'12 Voting Well Under Way; Who's 'Winning' Not Clear
The general election may technically still be a little more than three weeks away, but voting is going on now.
Early in-person voting is well under way in key swing states like Ohio and Iowa, and absentee ballots are being cast in Florida and North Carolina. Key swing states like Ohio and Wisconsin don't register their voters by political party, so it is difficult to calculate who is "winning" the early vote in some battlegrounds- but in the ones where a breakdown is available, the results are mixed.
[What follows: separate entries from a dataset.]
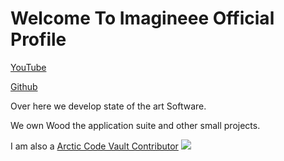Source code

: <h1>Welcome To Imagineee Official Profile</h1>

[YouTube](https://www.youtube.com/channel/UClvGLxFbeFdiDYXnmlpmSTg)

[Github](https://github.com/imagineeeinc)


<!--
**imagineeeinc/Imagineeeinc** is a ✨ _special_ ✨ repository because its `README.md` (this file) appears on your GitHub profile.-->

Over here we develop state of the art Software.

We own Wood the application suite and other small projects.

I am also a [Arctic Code Vault Contributor](https://archiveprogram.github.com/)
![](https://i.ytimg.com/vi/fzI9FNjXQ0o/maxresdefault.jpg)
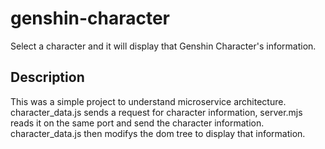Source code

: # genshin-character
Select a character and it will display that Genshin Character's information. 

## Description

This was a simple project to understand microservice architecture. character_data.js sends a request for character information, server.mjs reads it on the same port and send the character information. character_data.js then modifys the dom tree to display that information. 
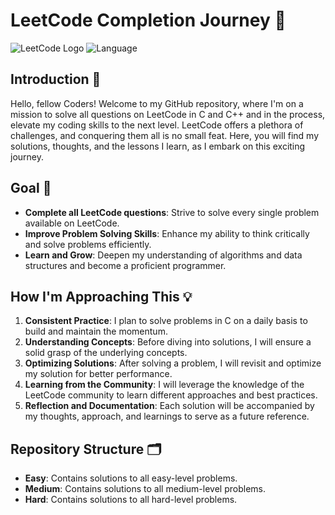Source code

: # LeetCode Completion Journey 🚀

![LeetCode Logo](https://assets.leetcode.com/static_assets/public/webpack_bundles/images/logo-dark.e99485d9b.svg)
![Language](https://img.shields.io/badge/language-C-blue)

## Introduction 🌟
Hello, fellow Coders! Welcome to my GitHub repository, where I'm on a mission to solve all questions on LeetCode in C and C++
and in the process, elevate my coding skills to the next level. LeetCode offers a plethora of challenges, and conquering them all is no small feat. 
Here, you will find my solutions, thoughts, and the lessons I learn, as I embark on this exciting journey.

## Goal 🎯
- **Complete all LeetCode questions**: Strive to solve every single problem available on LeetCode.
- **Improve Problem Solving Skills**: Enhance my ability to think critically and solve problems efficiently.
- **Learn and Grow**: Deepen my understanding of algorithms and data structures and become a proficient programmer.

## How I'm Approaching This 💡
1. **Consistent Practice**: I plan to solve problems in C on a daily basis to build and maintain the momentum.
2. **Understanding Concepts**: Before diving into solutions, I will ensure a solid grasp of the underlying concepts.
3. **Optimizing Solutions**: After solving a problem, I will revisit and optimize my solution for better performance.
4. **Learning from the Community**: I will leverage the knowledge of the LeetCode community to learn different approaches and best practices.
5. **Reflection and Documentation**: Each solution will be accompanied by my thoughts, approach, and learnings to serve as a future reference.

## Repository Structure 🗂️
- **Easy**: Contains solutions to all easy-level problems.
- **Medium**: Contains solutions to all medium-level problems.
- **Hard**: Contains solutions to all hard-level problems.
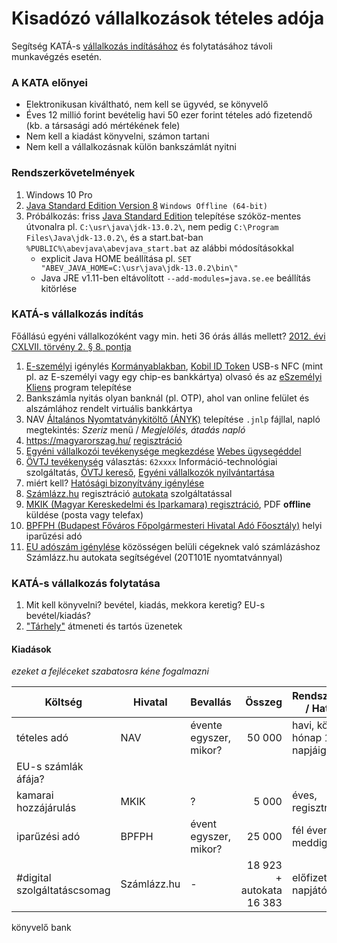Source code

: # Kisadózó vállalkozások tételes adója

Segítség KATÁ-s [vállalkozás indításához](https://www.nyilvantarto.hu/hu/evig_megkezdes)
és folytatásához távoli munkavégzés esetén.

### A KATA előnyei

- Elektronikusan kiváltható, nem kell se ügyvéd, se könyvelő
- Éves 12 millió forint bevételig havi 50 ezer forint tételes adó fizetendő
  (kb. a társasági adó mértékének fele)
- Nem kell a kiadást könyvelni, számon tartani
- Nem kell a vállalkozásnak külön bankszámlát nyitni

### Rendszerkövetelmények

1. Windows 10 Pro
1. [Java Standard Edition Version 8](https://www.java.com/en/download/manual.jsp)
   `Windows Offline (64-bit)`
1. Próbálkozás: friss [Java Standard Edition](https://www.oracle.com/java/technologies/javase-downloads.html)
   telepítése szóköz-mentes útvonalra pl. `C:\usr\java\jdk-13.0.2\`, nem pedig `C:\Program Files\Java\jdk-13.0.2\`,
   és a start.bat-ban `%PUBLIC%\abevjava\abevjava_start.bat` az alábbi módosításokkal
   - explicit Java HOME beállítása pl. `SET "ABEV_JAVA_HOME=C:\usr\java\jdk-13.0.2\bin\"`
   - Java JRE v1.11-ben eltávolított `--add-modules=java.se.ee` beállítás kitörlése

### KATÁ-s vállalkozás indítás

Főállású egyéni vállalkozóként vagy min. heti 36 órás állás mellett?
[2012. évi CXLVII. törvény 2. § 8. pontja](https://njt.hu/jogszabaly/2012-147-00-00#sc2012-147-00-00-54)

1. [E-személyi](https://eszemelyi.hu/) igénylés [Kormányablakban](https://kormanyablak.hu/hu/kormanyablakok),
   [Kobil ID Token](https://nfcshop.hu/termek/kobil-id-token-eszemelyi-olvaso/)
   USB-s NFC (mint pl. az E-személyi vagy egy chip-es bankkártya) olvasó
   és az [eSzemélyi Kliens](https://eszemelyi.hu/letoltesek) program telepítése
1. Bankszámla nyitás olyan banknál (pl. OTP), ahol van online felület és alszámlához rendelt virtuális bankkártya
1. NAV [Általános Nyomtatványkitöltő (ÁNYK)](https://www.nav.gov.hu/nav/letoltesek/nyomtatvanykitolto_programok/nyomtatvany_apeh/keretprogramok/abevjava_install.html)
   telepítése `.jnlp` fájllal,
   napló megtekintés: _Szeriz_ menü / _Megjelölés, átadás napló_
1. https://magyarorszag.hu/ [regisztráció](https://ugyfelkapu.gov.hu/regisztracio/regEszemelyi)
1. [Egyéni vállalkozói tevékenysége megkezdése](https://www.nyilvantarto.hu/ugyseged/EgyeniVallalkozassalKapcsolatosUgyInditasa.xhtml)
   [Webes ügysegéddel](https://www.nyilvantarto.hu/ugyseged/)
1. [ÖVTJ tevékenység](https://www.ksh.hu/ovtj_menu) választás:
   `62xxxx` Információ-technológiai szolgáltatás,
   [ÖVTJ kereső](https://www.ksh.hu/ovtj_kereso),
   [Egyéni vállalkozók nyilvántartása](https://www.nyilvantarto.hu/evny-lekerdezo/)
1. miért kell? [Hatósági bizonyítvány igénylése](https://www.nyilvantarto.hu/ugyseged/EgyeniVallalkozasKerelemInditasa.xhtml)
1. [Számlázz.hu](https://www.szamlazz.hu/szamla/regisztracio) regisztráció
   [autokata](https://www.szamlazz.hu/egyedi-megoldasok/autokata/) szolgáltatással
1. [MKIK (Magyar Kereskedelmi és Iparkamara) regisztráció](https://mkik.hu/gazdalkodo-szervezetek-regisztracioja),
   PDF **offline** küldése (posta vagy telefax)
1. [BPFPH (Budapest Főváros Főpolgármesteri Hivatal Adó Főosztály)](https://ssl.budapest.hu/web_hair/fszla.do)
   helyi iparűzési adó
1. [EU adószám igénylése](https://supportkata.riport.co.hu/hc/hu/articles/360019947131-EU-ad%C3%B3sz%C3%A1m-ig%C3%A9nyl%C3%A9se-autokat%C3%A1ban)
   közösségen belüli cégeknek való számlázáshoz
   Számlázz.hu autokata segítségével (20T101E nyomtatvánnyal)

### KATÁ-s vállalkozás folytatása

1. Mit kell könyvelni? bevétel, kiadás, mekkora keretig? EU-s bevétel/kiadás?
1. ["Tárhely"](https://tarhely.gov.hu/) átmeneti és tartós üzenetek

#### Kiadások

_ezeket a fejléceket szabatosra kéne fogalmazni_

| Költség | Hivatal | Bevallás | Összeg | Rendszeresség / Határidő |
| ------- | ------- | -------- | -----: | ------------------------ |
| tételes adó | NAV | évente egyszer, mikor? | 50 000 | havi, következő hónap 12. napjáig |
| EU-s számlák áfája? |
| kamarai hozzájárulás | MKIK | ? | 5 000 | éves, regisztrációkor |
| iparűzési adó | BPFPH | évent egyszer, mikor? | 25 000 | fél évente, ?meddig? |
| #digital szolgáltatáscsomag | Számlázz.hu | - | 18 923 + autokata 16 383 | előfizetés napjától évente |
könyvelő
bank
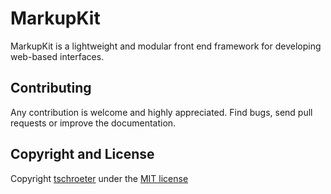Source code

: # MarkupKit

MarkupKit is a lightweight and modular front end framework for developing 
web-based interfaces.

## Contributing

Any contribution is welcome and highly appreciated.
Find bugs, send pull requests or improve the documentation.

## Copyright and License

Copyright [tschroeter](http://tschroeter.com) under the [MIT license](License.md)
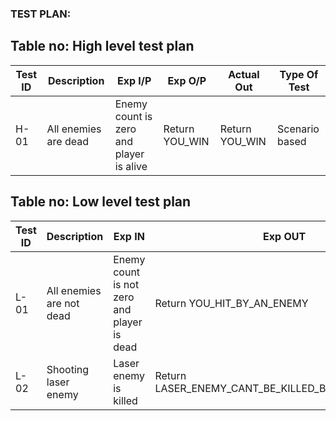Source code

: ### TEST PLAN:

## Table no: High level test plan

| **Test ID** | **Description**                                              | **Exp I/P** | **Exp O/P** | **Actual Out** |**Type Of Test**  |    
|-------------|--------------------------------------------------------------|------------|-------------|----------------|------------------|
|  H-01| All enemies are dead | Enemy count is zero and player is alive  | Return YOU_WIN | Return YOU_WIN | Scenario based |

## Table no: Low level test plan

| **Test ID** | **Description**                                                   |                    **Exp IN**                      | **Exp OUT** | **Actual Out** |**Type Of Test**  |    
|-------------|-------------------------------------------------------------------|------------|-------------|----------------|------------------|
|  L-01       |All enemies are not dead|Enemy count is not zero and player is dead|Return YOU_HIT_BY_AN_ENEMY|Return YOU_HIT_BY_AN_ENEMY|Scenario based |
|  L-02       |Shooting laser enemy|Laser enemy is killed|Return LASER_ENEMY_CANT_BE_KILLED_BY_PLAYERS_SHOT|Return LASER_ENEMY_CANT_BE_KILLED_BY_PLAYERS_SHOT|Scenario based  |
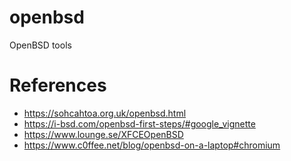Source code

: # openbsd
OpenBSD tools

# References

* https://sohcahtoa.org.uk/openbsd.html
* https://i-bsd.com/openbsd-first-steps/#google_vignette
* https://www.lounge.se/XFCEOpenBSD
* https://www.c0ffee.net/blog/openbsd-on-a-laptop#chromium
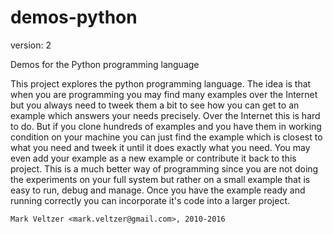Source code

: demos-python
============

version: 2

Demos for the Python programming language

This project explores the python programming language.
The idea is that when you are programming you may find many examples
over the Internet but you always need to tweek them a bit to see
how you can get to an example which answers your needs precisely.
Over the Internet this is hard to do. But if you clone hundreds
of examples and you have them in working condition on your machine
you can just find the example which is closest to what you need
and tweek it until it does exactly what you need. You may even
add your example as a new example or contribute it back to this project.
This is a much better way of programming since you are not doing
the experiments on your full system but rather on a small example
that is easy to run, debug and manage. Once you have the example ready and
running correctly you can incorporate it's code into a larger project.

	Mark Veltzer <mark.veltzer@gmail.com>, 2010-2016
In Iowa, Democrats are dominating the early vote. The Secretary of State's office reports that 186,503 ballots have been received as of Oct. 10th- and those numbers trend heavily Democrats. 101,613 ballots are from registered Democrats while 50,032 are from registered Republicans.
In North Carolina, the opposite is true. 40,373 absentee ballots had been cast as of yesterday, with registered-Republican ballots outnumbering registered-Democrat ballots nearly two to one.
In Ohio, the Secretary of State's office reports that over 1 million absentee ballot applications to vote by mail have been received, and over 59,000 Ohioans have cast their ballots in person already. In Florida, more than 147,000 absentee ballots have been cast, the secretary of state's office announced yesterday. A party breakdown was not offered.